The university announced that it will be launching a College of Osteopathic Medicine, which will be the second medical school in Pittsburgh and the first Catholic osteopathic medical school in the state. The college is set to open and accept its first class in the fall semester of 2023.
To accommodate the expansion of university programs, Duquesne plans to construct an 80,000 to 100,000 square-foot building on Forbes Ave. to house the new medical college. The program, which consists of four years of study followed by a residency, will admit an initial class of 75 in fall 2023 and is expected to take another five years before reaching full maturity at an estimated 600 medical students or more.

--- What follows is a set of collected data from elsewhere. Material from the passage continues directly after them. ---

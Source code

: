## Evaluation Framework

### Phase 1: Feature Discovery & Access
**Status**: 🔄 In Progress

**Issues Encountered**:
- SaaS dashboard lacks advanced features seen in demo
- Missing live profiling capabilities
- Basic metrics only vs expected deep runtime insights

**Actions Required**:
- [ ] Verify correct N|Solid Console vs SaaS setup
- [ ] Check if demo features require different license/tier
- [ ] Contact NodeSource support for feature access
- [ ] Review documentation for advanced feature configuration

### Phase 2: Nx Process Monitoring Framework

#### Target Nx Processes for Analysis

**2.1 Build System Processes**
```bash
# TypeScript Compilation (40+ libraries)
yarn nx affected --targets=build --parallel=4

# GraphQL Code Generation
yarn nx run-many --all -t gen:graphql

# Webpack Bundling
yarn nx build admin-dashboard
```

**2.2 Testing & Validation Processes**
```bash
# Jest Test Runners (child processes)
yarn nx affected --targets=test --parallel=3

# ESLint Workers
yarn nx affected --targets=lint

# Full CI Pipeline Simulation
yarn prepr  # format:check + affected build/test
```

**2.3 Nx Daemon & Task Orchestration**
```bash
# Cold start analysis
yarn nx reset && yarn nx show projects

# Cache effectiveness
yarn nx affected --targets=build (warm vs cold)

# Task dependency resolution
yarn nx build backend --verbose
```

“Given Duquesne’s broad strengths in elements connected to integrative health — in pharmacy, nursing, the natural sciences, health sciences and even in business and music — we are exceptionally well suited to serve this need in our region,” Duquesne President Ken Gormley said in a news release.
Doctors of osteopathic medicine primarily serve as family or general practitioners, which strongly aligns with the university’s Catholic and Spiritan values, according to Duquesne University Provost David Dausey.

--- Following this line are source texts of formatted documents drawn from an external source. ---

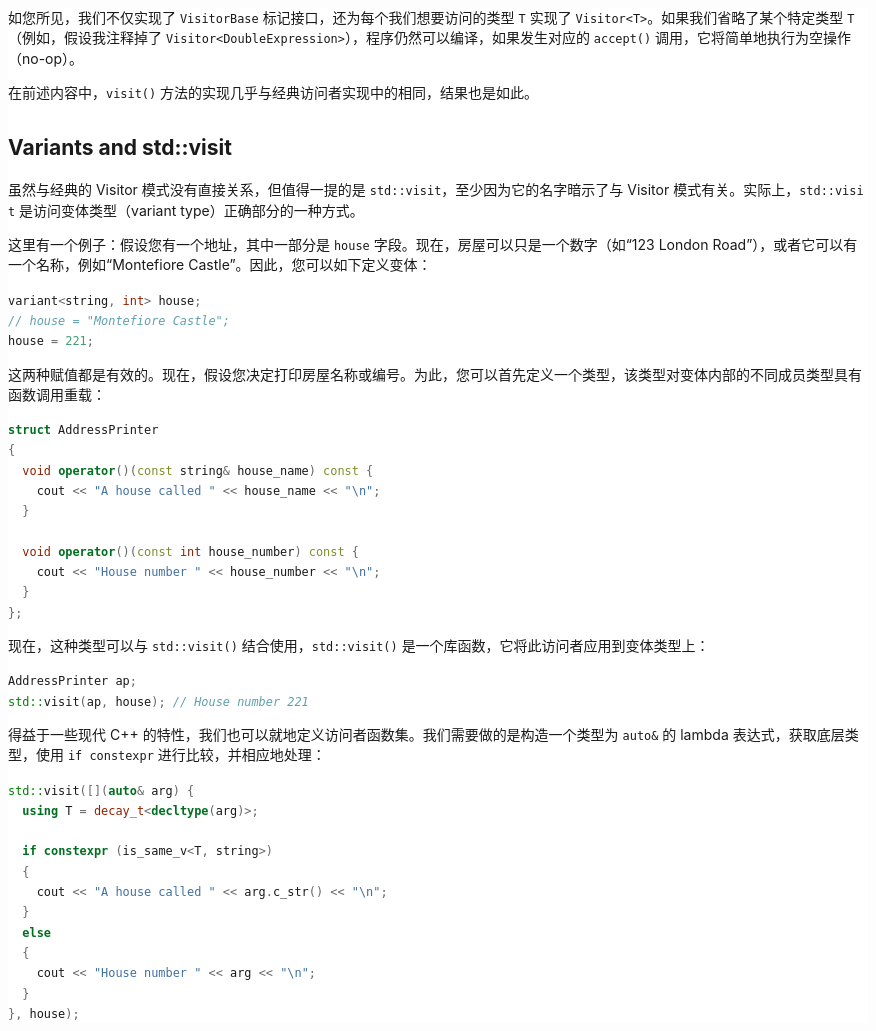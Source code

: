 如您所见，我们不仅实现了 `VisitorBase` 标记接口，还为每个我们想要访问的类型 `T` 实现了 `Visitor<T>`。如果我们省略了某个特定类型 `T`（例如，假设我注释掉了 `Visitor<DoubleExpression>`），程序仍然可以编译，如果发生对应的 `accept()` 调用，它将简单地执行为空操作（no-op）。

在前述内容中，`visit()` 方法的实现几乎与经典访问者实现中的相同，结果也是如此。

## Variants and std::visit

虽然与经典的 Visitor 模式没有直接关系，但值得一提的是 `std::visit`，至少因为它的名字暗示了与 Visitor 模式有关。实际上，`std::visit` 是访问变体类型（variant type）正确部分的一种方式。

这里有一个例子：假设您有一个地址，其中一部分是 `house` 字段。现在，房屋可以只是一个数字（如“123 London Road”），或者它可以有一个名称，例如“Montefiore Castle”。因此，您可以如下定义变体：

```c++
variant<string, int> house;
// house = "Montefiore Castle";
house = 221;
```

这两种赋值都是有效的。现在，假设您决定打印房屋名称或编号。为此，您可以首先定义一个类型，该类型对变体内部的不同成员类型具有函数调用重载：

```c++
struct AddressPrinter
{
  void operator()(const string& house_name) const {
    cout << "A house called " << house_name << "\n";
  }

  void operator()(const int house_number) const {
    cout << "House number " << house_number << "\n";
  }
};
```

现在，这种类型可以与 `std::visit()` 结合使用，`std::visit()` 是一个库函数，它将此访问者应用到变体类型上：

```c++
AddressPrinter ap;
std::visit(ap, house); // House number 221
```

得益于一些现代 C++ 的特性，我们也可以就地定义访问者函数集。我们需要做的是构造一个类型为 `auto&` 的 lambda 表达式，获取底层类型，使用 `if constexpr` 进行比较，并相应地处理：

```c++
std::visit([](auto& arg) {
  using T = decay_t<decltype(arg)>;

  if constexpr (is_same_v<T, string>)
  {
    cout << "A house called " << arg.c_str() << "\n";
  }
  else
  {
    cout << "House number " << arg << "\n";
  }
}, house);
```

“The idea for the medical college is embedded within the mission of the university,” he said. “Osteopathic medical doctors seek to treat the mind, body and spirit as we seek to educate the mind, body and spirit.”
Planned for during the creation of Duquesne’s 2018-2023 strategic plan, Reimagining Duquesne’s Spiritan Legacy for a New Era, the medical college will be the university’s 10th school, in addition to the already existing schools of business, education, health sciences, law, liberal arts, music, natural sciences, nursing and pharmacy. The university intends for all to go hand in hand, creating interprofessional training across all programs.

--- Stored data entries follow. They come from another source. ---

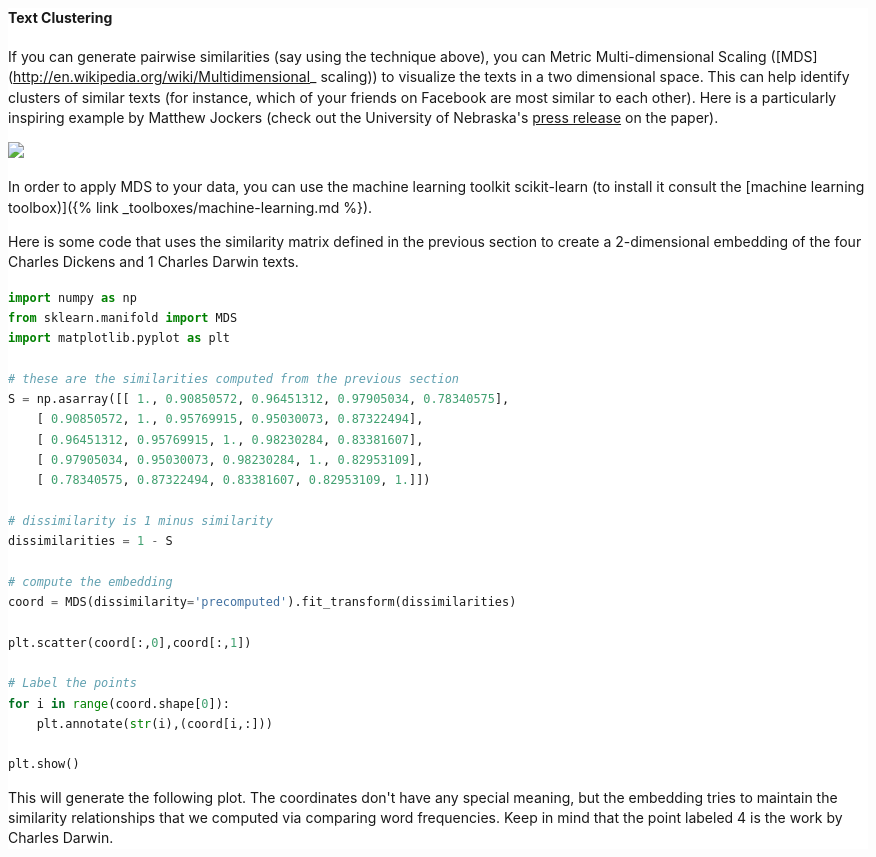 #### Text Clustering

If you can generate pairwise similarities (say using the technique above), you
can Metric Multi-dimensional Scaling
([MDS](http://en.wikipedia.org/wiki/Multidimensional_ scaling)) to visualize
the texts in a two dimensional space. This can help identify clusters of
similar texts (for instance, which of your friends on Facebook are most
similar to each other). Here is a particularly inspiring example by Matthew
Jockers (check out the University of Nebraska's [press
release](http://newsroom.unl.edu/releases/2012/08/28/By+text-mining+the+classics,+UNL+professor+unearths+new+literary+insights) on the
paper).

![](http://newsroom.unl.edu/releases/downloadables/photo/20120828macro-american.jpg)

In order to apply MDS to your data, you can use the machine learning toolkit
scikit-learn (to install it consult the [machine learning toolbox)\]({% link _toolboxes/machine-learning.md %}).

Here is some code that uses the similarity matrix defined in the previous
section to create a 2-dimensional embedding of the four Charles Dickens and 1
Charles Darwin texts.

``` python
import numpy as np
from sklearn.manifold import MDS
import matplotlib.pyplot as plt

# these are the similarities computed from the previous section
S = np.asarray([[ 1., 0.90850572, 0.96451312, 0.97905034, 0.78340575],
    [ 0.90850572, 1., 0.95769915, 0.95030073, 0.87322494],
    [ 0.96451312, 0.95769915, 1., 0.98230284, 0.83381607],
    [ 0.97905034, 0.95030073, 0.98230284, 1., 0.82953109],
    [ 0.78340575, 0.87322494, 0.83381607, 0.82953109, 1.]])

# dissimilarity is 1 minus similarity
dissimilarities = 1 - S

# compute the embedding
coord = MDS(dissimilarity='precomputed').fit_transform(dissimilarities)

plt.scatter(coord[:,0],coord[:,1])

# Label the points
for i in range(coord.shape[0]):
    plt.annotate(str(i),(coord[i,:]))

plt.show()
```

This will generate the following plot. The coordinates don't have any special
meaning, but the embedding tries to maintain the similarity relationships that
we computed via comparing word frequencies. Keep in mind that the point
labeled 4 is the work by Charles Darwin.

“The College of Osteopathic Medicine will be a hub, synthesizing in some ways all that we do well,” Dausey said. “Because integrative health demands cultural competencies, liberal arts is also involved. We have a music therapy program here. The connection between law and medicine has many tentacles. Education is as much about wellness as it is about knowledge, and business concerns can both aggravate and ameliorate health challenges. The medical college will have ties to every school on campus.”
In order for this college to become a reality, however, it must find a dean. Duquesne is kicking off the search this month for a founding dean, with the help of a national search firm.
“We are looking for a medical leader who understands Duquesne University’s mission and who is an expert on integrative health approaches to medicine,” Dausey said. “At the core, we seek a leader to educate medical students to look at the mind, body and spirit of their patients, to be with them and to listen to their concerns. While such practice certainly is about curing, it is equally about caring.”
In addition to Duquesne’s highly-ranked programs relating to health and healthcare, there is also a shortage of physicians, as shown in a study published by the Association of American Medical Colleges in April 2019.
“Trends show medical students trained at major academic medical centers tend to practice primarily in medical subspecialties, while osteopaths are more likely to become general practitioners, where the need for more physicians is even greater,” Dausey notes.
During their planning, Duquesne conferred with representatives from regional universities, medical professionals and other individuals in city and state government, and their plans were met with much enthusiasm. Regional hospital officials even noted that with the already existing medical schools in the area, the need for residents and interns is still very high, specifically for osteopathic practitioners.
“This major leap forward for Duquesne, Pittsburgh and our region is a bold move that recognizes how health care requires new kinds of practitioners,” Gormley said.